== Segment start ==

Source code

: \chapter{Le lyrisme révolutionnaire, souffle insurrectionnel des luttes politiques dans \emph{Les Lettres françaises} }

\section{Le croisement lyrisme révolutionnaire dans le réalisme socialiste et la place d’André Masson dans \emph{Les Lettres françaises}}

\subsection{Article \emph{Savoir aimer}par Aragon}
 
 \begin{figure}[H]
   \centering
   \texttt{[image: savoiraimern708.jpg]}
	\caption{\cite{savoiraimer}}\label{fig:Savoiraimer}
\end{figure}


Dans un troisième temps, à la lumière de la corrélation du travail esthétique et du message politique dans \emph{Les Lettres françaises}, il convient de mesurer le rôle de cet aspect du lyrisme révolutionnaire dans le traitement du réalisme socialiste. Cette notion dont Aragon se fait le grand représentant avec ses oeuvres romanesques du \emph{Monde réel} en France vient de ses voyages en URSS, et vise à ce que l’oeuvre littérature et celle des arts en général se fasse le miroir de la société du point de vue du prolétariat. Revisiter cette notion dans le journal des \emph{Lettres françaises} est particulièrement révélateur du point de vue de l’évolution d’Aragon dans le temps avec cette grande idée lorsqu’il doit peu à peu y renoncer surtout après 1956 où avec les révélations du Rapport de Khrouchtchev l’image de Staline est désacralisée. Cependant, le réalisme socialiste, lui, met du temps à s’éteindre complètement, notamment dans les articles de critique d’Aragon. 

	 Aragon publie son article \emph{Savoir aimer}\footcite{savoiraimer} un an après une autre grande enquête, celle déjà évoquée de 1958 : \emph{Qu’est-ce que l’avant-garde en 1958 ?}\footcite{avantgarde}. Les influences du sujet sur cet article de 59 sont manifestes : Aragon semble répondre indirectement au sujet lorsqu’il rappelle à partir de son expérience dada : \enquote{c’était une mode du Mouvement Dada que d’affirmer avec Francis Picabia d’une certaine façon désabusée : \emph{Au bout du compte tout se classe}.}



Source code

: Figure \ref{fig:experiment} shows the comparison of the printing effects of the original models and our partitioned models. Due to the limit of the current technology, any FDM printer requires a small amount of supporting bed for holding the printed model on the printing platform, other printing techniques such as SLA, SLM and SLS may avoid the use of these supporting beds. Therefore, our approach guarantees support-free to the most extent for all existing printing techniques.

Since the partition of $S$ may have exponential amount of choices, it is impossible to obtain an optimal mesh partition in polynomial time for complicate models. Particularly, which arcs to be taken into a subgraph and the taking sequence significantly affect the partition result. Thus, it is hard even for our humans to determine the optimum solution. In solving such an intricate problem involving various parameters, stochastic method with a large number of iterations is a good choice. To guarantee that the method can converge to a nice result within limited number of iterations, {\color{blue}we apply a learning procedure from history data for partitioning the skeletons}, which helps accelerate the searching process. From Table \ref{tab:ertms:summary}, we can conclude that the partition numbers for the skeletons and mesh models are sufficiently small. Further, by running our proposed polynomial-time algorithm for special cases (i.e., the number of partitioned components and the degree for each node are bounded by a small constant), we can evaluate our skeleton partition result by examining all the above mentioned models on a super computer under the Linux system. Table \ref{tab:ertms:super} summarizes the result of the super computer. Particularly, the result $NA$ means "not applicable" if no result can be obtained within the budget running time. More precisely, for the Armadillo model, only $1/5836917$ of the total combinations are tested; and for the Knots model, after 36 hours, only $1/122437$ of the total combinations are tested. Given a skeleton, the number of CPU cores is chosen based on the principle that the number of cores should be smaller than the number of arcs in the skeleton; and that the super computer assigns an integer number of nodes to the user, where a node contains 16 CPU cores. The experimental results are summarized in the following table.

== Segment end ==

▸ **Work to complete**
Retype the records above exactly as they appear.

▸ **Answer to this exercise**
Source code

: \chapter{Le lyrisme révolutionnaire, souffle insurrectionnel des luttes politiques dans \emph{Les Lettres françaises} }

\section{Le croisement lyrisme révolutionnaire dans le réalisme socialiste et la place d’André Masson dans \emph{Les Lettres françaises}}

\subsection{Article \emph{Savoir aimer}par Aragon}
 
 \begin{figure}[H]
   \centering
   \texttt{[image: savoiraimern708.jpg]}
	\caption{\cite{savoiraimer}}\label{fig:Savoiraimer}
\end{figure}


Dans un troisième temps, à la lumière de la corrélation du travail esthétique et du message politique dans \emph{Les Lettres françaises}, il convient de mesurer le rôle de cet aspect du lyrisme révolutionnaire dans le traitement du réalisme socialiste. Cette notion dont Aragon se fait le grand représentant avec ses oeuvres romanesques du \emph{Monde réel} en France vient de ses voyages en URSS, et vise à ce que l’oeuvre littérature et celle des arts en général se fasse le miroir de la société du point de vue du prolétariat. Revisiter cette notion dans le journal des \emph{Lettres françaises} est particulièrement révélateur du point de vue de l’évolution d’Aragon dans le temps avec cette grande idée lorsqu’il doit peu à peu y renoncer surtout après 1956 où avec les révélations du Rapport de Khrouchtchev l’image de Staline est désacralisée. Cependant, le réalisme socialiste, lui, met du temps à s’éteindre complètement, notamment dans les articles de critique d’Aragon. 

	 Aragon publie son article \emph{Savoir aimer}\footcite{savoiraimer} un an après une autre grande enquête, celle déjà évoquée de 1958 : \emph{Qu’est-ce que l’avant-garde en 1958 ?}\footcite{avantgarde}. Les influences du sujet sur cet article de 59 sont manifestes : Aragon semble répondre indirectement au sujet lorsqu’il rappelle à partir de son expérience dada : \enquote{c’était une mode du Mouvement Dada que d’affirmer avec Francis Picabia d’une certaine façon désabusée : \emph{Au bout du compte tout se classe}.}



Source code

: Figure \ref{fig:experiment} shows the comparison of the printing effects of the original models and our partitioned models. Due to the limit of the current technology, any FDM printer requires a small amount of supporting bed for holding the printed model on the printing platform, other printing techniques such as SLA, SLM and SLS may avoid the use of these supporting beds. Therefore, our approach guarantees support-free to the most extent for all existing printing techniques.

Since the partition of $S$ may have exponential amount of choices, it is impossible to obtain an optimal mesh partition in polynomial time for complicate models. Particularly, which arcs to be taken into a subgraph and the taking sequence significantly affect the partition result. Thus, it is hard even for our humans to determine the optimum solution. In solving such an intricate problem involving various parameters, stochastic method with a large number of iterations is a good choice. To guarantee that the method can converge to a nice result within limited number of iterations, {\color{blue}we apply a learning procedure from history data for partitioning the skeletons}, which helps accelerate the searching process. From Table \ref{tab:ertms:summary}, we can conclude that the partition numbers for the skeletons and mesh models are sufficiently small. Further, by running our proposed polynomial-time algorithm for special cases (i.e., the number of partitioned components and the degree for each node are bounded by a small constant), we can evaluate our skeleton partition result by examining all the above mentioned models on a super computer under the Linux system. Table \ref{tab:ertms:super} summarizes the result of the super computer. Particularly, the result $NA$ means "not applicable" if no result can be obtained within the budget running time. More precisely, for the Armadillo model, only $1/5836917$ of the total combinations are tested; and for the Knots model, after 36 hours, only $1/122437$ of the total combinations are tested. Given a skeleton, the number of CPU cores is chosen based on the principle that the number of cores should be smaller than the number of arcs in the skeleton; and that the super computer assigns an integer number of nodes to the user, where a node contains 16 CPU cores. The experimental results are summarized in the following table.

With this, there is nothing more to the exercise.